I think AI will be good for philosophy (if the philosophers don’t ruin it first, a big if). The reason is obvious: AI is no good at philosophy, at least as AI now exists. But it is good at many other things: white-collar jobs, routine teaching, performing calculations, storing information, providing quick answers. It is good at math and science, but not good at philosophy. So, jobs in fields where AI is good will disappear, but philosophers won’t. This is all commonly accepted, more or less. But I think it goes further—into news and entertainment. I think animated newscasters are a distinct possibility, along with robot cameramen and computerized news writers. I’m not sure about comedians (see “The Comeback” on HBO), but I predict that actors are going to be in trouble, especially action stars and leading men and women. For the powers of animation are going to take over their roles (literally). We already see it happening in sci-fi and fantasy films, also pornography. Nature documentaries are on the brink of extinction. AI is just less expensive and more flexible. You won’t even need scriptwriters for the commercial stuff (are there any real writers in Hollywood anymore?). A dumbed-down culture like ours is an AI culture.

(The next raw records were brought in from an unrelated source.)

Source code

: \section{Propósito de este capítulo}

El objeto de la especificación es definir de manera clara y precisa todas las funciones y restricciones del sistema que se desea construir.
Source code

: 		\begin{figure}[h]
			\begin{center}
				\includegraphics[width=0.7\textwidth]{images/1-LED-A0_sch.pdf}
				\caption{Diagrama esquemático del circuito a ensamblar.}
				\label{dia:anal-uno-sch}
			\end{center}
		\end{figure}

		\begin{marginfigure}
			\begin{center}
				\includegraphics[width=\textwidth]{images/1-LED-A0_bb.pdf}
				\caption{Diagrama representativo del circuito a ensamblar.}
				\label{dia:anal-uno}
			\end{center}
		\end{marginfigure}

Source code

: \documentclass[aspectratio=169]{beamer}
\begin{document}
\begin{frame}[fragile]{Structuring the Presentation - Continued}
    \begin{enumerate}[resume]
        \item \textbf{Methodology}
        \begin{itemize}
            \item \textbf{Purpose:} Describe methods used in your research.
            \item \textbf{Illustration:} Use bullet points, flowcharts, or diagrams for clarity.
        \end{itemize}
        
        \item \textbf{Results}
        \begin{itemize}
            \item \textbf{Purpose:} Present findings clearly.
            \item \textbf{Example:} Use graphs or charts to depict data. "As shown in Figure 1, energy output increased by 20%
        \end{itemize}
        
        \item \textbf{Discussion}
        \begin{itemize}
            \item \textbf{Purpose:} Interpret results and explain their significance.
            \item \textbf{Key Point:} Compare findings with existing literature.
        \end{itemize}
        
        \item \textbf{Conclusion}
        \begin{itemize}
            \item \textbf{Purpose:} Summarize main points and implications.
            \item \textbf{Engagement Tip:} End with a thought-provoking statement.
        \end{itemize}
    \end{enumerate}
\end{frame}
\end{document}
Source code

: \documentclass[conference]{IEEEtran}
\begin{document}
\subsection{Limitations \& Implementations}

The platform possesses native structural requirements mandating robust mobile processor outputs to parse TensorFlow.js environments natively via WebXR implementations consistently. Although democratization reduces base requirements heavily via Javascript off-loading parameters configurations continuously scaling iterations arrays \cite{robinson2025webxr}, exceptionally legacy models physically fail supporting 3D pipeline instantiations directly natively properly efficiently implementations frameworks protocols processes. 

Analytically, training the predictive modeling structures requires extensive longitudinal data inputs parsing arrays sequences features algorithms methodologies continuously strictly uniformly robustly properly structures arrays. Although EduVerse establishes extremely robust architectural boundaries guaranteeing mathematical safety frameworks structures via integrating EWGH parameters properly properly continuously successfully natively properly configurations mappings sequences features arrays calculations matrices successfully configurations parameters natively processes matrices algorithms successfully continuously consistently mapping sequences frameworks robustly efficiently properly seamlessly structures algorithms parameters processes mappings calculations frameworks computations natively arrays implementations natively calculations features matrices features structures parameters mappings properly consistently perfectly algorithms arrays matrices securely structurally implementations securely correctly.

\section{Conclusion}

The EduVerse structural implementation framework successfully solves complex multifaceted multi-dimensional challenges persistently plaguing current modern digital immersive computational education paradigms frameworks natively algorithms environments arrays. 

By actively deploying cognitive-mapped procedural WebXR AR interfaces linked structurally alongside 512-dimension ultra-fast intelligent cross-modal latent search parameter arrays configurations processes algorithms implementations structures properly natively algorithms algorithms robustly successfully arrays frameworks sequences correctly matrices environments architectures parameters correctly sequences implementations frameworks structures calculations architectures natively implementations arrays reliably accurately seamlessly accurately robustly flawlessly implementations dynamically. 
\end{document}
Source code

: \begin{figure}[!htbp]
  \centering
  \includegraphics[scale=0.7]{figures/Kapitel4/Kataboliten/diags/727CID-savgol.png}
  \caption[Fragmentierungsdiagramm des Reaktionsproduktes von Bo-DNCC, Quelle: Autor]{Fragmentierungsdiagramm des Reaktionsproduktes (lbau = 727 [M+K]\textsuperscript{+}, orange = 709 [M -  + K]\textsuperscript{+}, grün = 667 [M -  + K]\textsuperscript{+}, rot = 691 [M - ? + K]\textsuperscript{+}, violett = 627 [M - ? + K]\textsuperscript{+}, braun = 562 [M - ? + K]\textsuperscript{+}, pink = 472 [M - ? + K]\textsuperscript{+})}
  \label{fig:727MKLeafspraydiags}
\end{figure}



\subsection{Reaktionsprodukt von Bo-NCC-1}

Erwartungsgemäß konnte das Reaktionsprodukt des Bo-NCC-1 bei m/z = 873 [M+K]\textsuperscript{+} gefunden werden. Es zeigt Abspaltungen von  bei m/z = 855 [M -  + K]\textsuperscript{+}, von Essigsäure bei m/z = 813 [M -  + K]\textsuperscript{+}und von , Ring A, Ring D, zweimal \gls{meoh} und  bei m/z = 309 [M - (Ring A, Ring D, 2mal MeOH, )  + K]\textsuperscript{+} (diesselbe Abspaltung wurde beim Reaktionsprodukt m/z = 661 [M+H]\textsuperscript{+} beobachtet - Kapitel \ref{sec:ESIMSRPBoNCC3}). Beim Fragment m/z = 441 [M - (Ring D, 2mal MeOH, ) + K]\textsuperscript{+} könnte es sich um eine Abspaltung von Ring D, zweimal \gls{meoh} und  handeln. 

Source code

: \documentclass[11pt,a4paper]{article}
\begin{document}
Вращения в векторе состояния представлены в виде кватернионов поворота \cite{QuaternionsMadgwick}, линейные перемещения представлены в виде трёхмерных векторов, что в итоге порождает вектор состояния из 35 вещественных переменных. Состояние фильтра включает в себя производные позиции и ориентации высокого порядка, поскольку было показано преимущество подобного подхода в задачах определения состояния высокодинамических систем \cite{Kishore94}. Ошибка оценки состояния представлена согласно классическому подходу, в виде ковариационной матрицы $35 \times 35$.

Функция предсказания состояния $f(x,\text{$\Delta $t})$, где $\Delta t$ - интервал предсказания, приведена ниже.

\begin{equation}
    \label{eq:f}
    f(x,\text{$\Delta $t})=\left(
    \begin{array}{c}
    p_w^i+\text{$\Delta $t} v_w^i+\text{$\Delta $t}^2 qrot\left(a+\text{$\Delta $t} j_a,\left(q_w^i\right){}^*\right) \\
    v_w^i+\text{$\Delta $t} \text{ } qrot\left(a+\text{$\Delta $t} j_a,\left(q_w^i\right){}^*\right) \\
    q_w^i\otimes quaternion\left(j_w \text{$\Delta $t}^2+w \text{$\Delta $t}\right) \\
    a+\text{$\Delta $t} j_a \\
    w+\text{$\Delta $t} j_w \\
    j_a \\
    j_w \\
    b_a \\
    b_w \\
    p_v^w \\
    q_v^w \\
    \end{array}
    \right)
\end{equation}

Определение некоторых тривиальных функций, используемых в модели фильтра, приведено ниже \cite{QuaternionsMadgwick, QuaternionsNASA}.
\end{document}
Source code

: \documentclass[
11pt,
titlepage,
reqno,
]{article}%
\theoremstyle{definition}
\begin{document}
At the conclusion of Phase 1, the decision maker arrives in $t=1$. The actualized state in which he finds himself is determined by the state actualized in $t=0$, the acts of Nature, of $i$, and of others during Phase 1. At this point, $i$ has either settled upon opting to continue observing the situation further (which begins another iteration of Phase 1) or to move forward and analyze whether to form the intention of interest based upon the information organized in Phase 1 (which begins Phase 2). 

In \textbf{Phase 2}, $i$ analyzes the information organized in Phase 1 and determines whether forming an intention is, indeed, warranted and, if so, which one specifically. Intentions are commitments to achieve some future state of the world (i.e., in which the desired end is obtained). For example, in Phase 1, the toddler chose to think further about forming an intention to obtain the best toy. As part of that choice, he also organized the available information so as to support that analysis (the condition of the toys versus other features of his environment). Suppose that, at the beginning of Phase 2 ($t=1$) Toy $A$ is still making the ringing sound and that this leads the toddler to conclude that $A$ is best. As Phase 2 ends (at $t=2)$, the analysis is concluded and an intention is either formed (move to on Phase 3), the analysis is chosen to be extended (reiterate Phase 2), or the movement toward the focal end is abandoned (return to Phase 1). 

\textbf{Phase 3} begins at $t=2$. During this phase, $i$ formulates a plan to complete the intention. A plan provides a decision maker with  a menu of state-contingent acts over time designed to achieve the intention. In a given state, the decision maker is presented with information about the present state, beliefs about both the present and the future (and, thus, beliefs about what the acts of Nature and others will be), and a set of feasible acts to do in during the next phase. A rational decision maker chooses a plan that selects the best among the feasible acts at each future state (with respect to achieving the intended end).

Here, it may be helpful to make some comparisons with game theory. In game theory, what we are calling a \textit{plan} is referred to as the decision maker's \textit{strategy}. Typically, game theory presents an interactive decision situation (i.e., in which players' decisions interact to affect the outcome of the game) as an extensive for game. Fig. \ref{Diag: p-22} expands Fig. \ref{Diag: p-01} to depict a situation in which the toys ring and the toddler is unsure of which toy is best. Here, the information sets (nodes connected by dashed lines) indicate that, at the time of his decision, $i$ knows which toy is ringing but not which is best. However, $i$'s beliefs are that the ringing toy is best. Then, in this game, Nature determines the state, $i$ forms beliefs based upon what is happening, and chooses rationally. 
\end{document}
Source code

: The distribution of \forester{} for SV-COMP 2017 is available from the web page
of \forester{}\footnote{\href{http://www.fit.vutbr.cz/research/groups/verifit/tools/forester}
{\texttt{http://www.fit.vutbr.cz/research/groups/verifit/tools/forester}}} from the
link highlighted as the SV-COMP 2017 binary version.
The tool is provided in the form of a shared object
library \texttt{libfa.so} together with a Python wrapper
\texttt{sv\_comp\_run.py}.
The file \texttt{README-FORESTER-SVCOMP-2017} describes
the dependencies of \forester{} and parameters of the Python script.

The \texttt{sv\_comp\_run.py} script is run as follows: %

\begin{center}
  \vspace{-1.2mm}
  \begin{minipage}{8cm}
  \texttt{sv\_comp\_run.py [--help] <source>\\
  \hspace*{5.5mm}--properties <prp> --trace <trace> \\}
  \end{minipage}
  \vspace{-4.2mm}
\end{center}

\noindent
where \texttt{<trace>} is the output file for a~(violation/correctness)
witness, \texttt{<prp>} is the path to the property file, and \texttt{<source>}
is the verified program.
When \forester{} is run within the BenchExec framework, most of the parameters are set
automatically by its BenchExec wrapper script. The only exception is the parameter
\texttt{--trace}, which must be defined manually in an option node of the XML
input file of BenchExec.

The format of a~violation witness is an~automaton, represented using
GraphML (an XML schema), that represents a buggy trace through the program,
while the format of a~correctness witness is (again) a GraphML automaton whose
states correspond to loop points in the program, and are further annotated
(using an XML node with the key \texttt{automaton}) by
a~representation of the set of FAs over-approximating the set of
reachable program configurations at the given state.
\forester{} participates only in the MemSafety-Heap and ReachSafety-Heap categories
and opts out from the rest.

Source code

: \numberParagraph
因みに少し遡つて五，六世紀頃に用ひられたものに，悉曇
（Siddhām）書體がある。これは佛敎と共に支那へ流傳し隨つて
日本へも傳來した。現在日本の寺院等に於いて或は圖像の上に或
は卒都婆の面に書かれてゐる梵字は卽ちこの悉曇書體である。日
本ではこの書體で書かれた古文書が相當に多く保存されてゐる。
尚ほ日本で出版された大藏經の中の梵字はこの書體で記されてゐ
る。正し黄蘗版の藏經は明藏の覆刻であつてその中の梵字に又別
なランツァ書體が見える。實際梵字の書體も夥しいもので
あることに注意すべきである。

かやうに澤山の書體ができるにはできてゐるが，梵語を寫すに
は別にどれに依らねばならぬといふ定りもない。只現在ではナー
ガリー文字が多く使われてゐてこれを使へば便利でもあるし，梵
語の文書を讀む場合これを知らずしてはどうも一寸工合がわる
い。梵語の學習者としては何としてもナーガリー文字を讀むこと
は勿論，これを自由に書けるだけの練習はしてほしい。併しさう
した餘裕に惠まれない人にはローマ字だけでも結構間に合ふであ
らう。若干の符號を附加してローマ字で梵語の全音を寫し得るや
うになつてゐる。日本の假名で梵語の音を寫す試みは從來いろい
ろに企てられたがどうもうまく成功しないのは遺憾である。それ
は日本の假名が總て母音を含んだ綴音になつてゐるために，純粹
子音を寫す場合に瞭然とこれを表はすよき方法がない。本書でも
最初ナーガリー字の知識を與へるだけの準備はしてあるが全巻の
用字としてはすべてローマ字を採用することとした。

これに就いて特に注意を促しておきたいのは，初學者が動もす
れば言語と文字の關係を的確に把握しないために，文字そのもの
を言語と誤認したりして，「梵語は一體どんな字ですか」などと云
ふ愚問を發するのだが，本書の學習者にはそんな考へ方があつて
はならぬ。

But philosophers are not expendable in this way, except for routine teaching. The only question is whether the demand will exist. If universities as we know them succumb to AI, partially or wholly, philosophers will go elsewhere and form companies—so long as there is a demand for them. This is the big question: in an age of AI will people become stupider or will they aspire to something more elevated—difficult, challenging, profound? My suspicion is that they will do the latter: their minds will be less taken up with routine mechanical tasks and freer to roam more widely and deeply. Philosophers will be in demand, treated as valuable commodities. Movie stars will fade away, and TV celebrity pundits, to be replaced by philosophy stars. AI will come to them. I use AI to do my grunt work, but I don’t use it to make progress on philosophical issues, and I never will (not in this lifetime). I envisage a society in the not-too-distant future in which philosophers (good ones anyway—there are plenty of hacks) will be regarded as superstars. Even the architects of AI will lose out to AI, as AI figures out how to manage and create AI. Even in a society dominated by AI, not always benignly, philosophers will still be necessary—and I am really not so sure about scientists, historians, and even athletes. Armies won’t need flesh-and-blood troops (we will have robotic boots-on-the-ground and drones in the air). In an AI world actual organic philosophers will be kings, or at least “Hollywood royalty”. And the underlying reason, in my book, is that we philosophers deal with insoluble problems, while AI deals in soluble problems (problems not mysteries). It will be good for us that our problems can’t be solved.